China: Railway System Near Collapse: Cars and Railway Tracks in Short Supply
China’s railway system is near collapse and the Chinese economy seems to have entered a vicious cycle. The economic boom has led to higher demand for consumer goods and raw materials but the railway transport network is too inefficient to respond. The existing stock of freight cars and railway tracks are no longer sufficient while the materials needed to build more lie unused in harbours and railway stations. China’s economic boom has had some serious consequences in terms of increased income and developmental disparities, and has started to show signs of slowing down with unintended collateral problems. Appropriate political and social reforms have been lacking.
“Domestic demand for raw materials has considerably increased, but has not been accompanied by greater transport capacity,” an official from a Beijing logistics firm said. “The inadequacies of the rail transport are getting worse,” said Ma Zehua, Executive Vice-president of Cosco, a state-owned shipping and logistics company. According to Xie Youqiao, deputy director of the National
Development and Reform Commission, “last year transportation by freight train dropped from 60% to 35%.” A great deal of goods, including raw materials and steel keeps on being stored in harbours and railway stations where it waits a long time before getting to its place of destination. In order to stem the rising tide of resentment caused by energy shortages and food price hikes the government has set its priority on domestic transportation of grains, coal and fertilisers at the expense of raw materials required in manufacturing freight cars and building railway tracks. Steel mills and aluminium and copper smelters have had to scale back production because materials needed have not arrived in time.

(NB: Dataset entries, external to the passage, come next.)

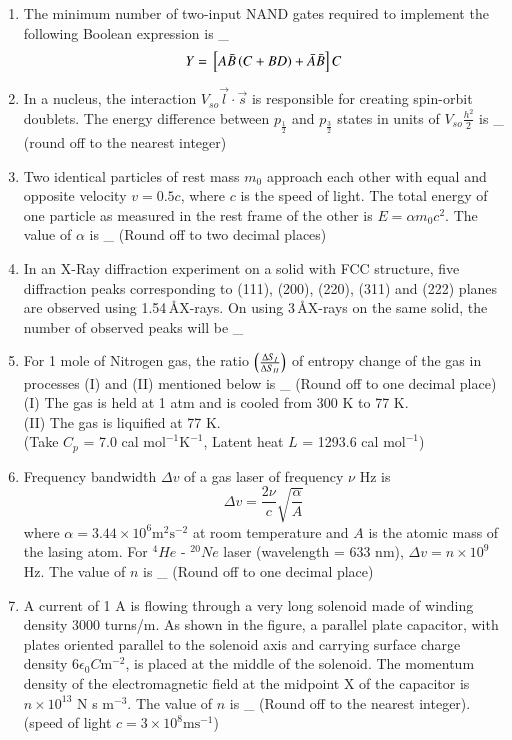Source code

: \documentclass[journal]{IEEEtran}
\begin{document}
\begin{enumerate}
\item The minimum number of two-input NAND gates required to implement the following Boolean expression is \_
$$Y = {}\left[A\bar{B} \left(C + BD\right) + \bar{A}\bar{B}\right]C$$

\item In a nucleus, the interaction $V_{so}\vec{l}\cdot\vec{s}$ is responsible for creating spin-orbit doublets. The energy difference between $p_{\frac{1}{2}}$ and $p_{\frac{3}{2}}$ states in units of $V_{so}\frac{h^2}{2}$ is \_ (round off to the nearest integer)

\item Two identical particles of rest mass $m_0$ approach each other with equal and opposite velocity $v=0.5c$, where $c$ is the speed of light. The total energy of one particle as measured in the rest frame of the other is $E=\alpha m_0c^2$. The value of $\alpha$ is \_ (Round off to two decimal places)

\item In an X-Ray diffraction experiment on a solid with FCC structure, five diffraction peaks corresponding to (111), (200), (220), (311) and (222) planes are observed using 1.54\,\AA X-rays. On using 3\,\AA X-rays on the same solid, the number of observed peaks will be \_

\item For 1 mole of Nitrogen gas, the ratio $\left(\frac{\Delta S_I}{\Delta S_{II}}\right)$ of entropy change of the gas in processes (I) and (II) mentioned below is \_ (Round off to one decimal place)
\\
(I) The gas is held at 1 atm and is cooled from 300 K to 77 K.
\\
(II) The gas is liquified at 77 K.
\\
(Take $C_p$ = 7.0 cal $\mathrm{mol}^{-1}$$\mathrm{K}^{-1}$, Latent heat $L$ = 1293.6 cal $\mathrm{mol}^{-1}$)

\item Frequency bandwidth $\Delta v$ of a gas laser of frequency $\nu$ Hz is 
$$\Delta v = \frac{2\nu}{c} \sqrt{\frac{\alpha}{A}}$$
where $\alpha = 3.44 \times 10^6 \mathrm{m}^{2} \mathrm{s}^{-2}$ at room temperature and $A$ is the atomic mass of the lasing atom. For ${}^{4}He$ - ${}^{20}Ne$ laser (wavelength = 633 nm), $\Delta v = n \times 10^9$ Hz. The value of $n$ is \_ (Round off to one decimal place) 

\item A current of 1 A is flowing through a very long solenoid made of winding density 3000 turns/m. As shown in the figure, a parallel plate capacitor, with plates oriented parallel to the solenoid axis and carrying surface charge density $6\epsilon_0C\mathrm{m}^{-2}$, is placed at the middle of the solenoid. The momentum density of the electromagnetic field at the midpoint X of the capacitor is $n \times 10^{13}$ N s $\mathrm{m}^{-3}$. The value of $n$ is \_ (Round off to the nearest integer). 
\\ (speed of light $c = 3 \times 10^8 \mathrm{ms}^{-1}$)



\end{enumerate}
\end{document}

“The government put in orders for new tracks and cars, but demands for greater steel output and more imports of iron ore have followed”, said Harry Banga, vice-president of Noble Group Ltd., a major commodities trading firms. Because of the difficult state of the transportation system, China’s steel industry is in a bind from which it cannot easily get out. The country is the world’s greatest producer, consumer and importer of steel. The Chinese government plans to invest 2,000 billion yuan (US$ 414,5 billion) by 2020 in order to improve its the national railway network expanding it from the present 73,000 km to 100,000 km and splitting the passenger and freight transport in two. (MR)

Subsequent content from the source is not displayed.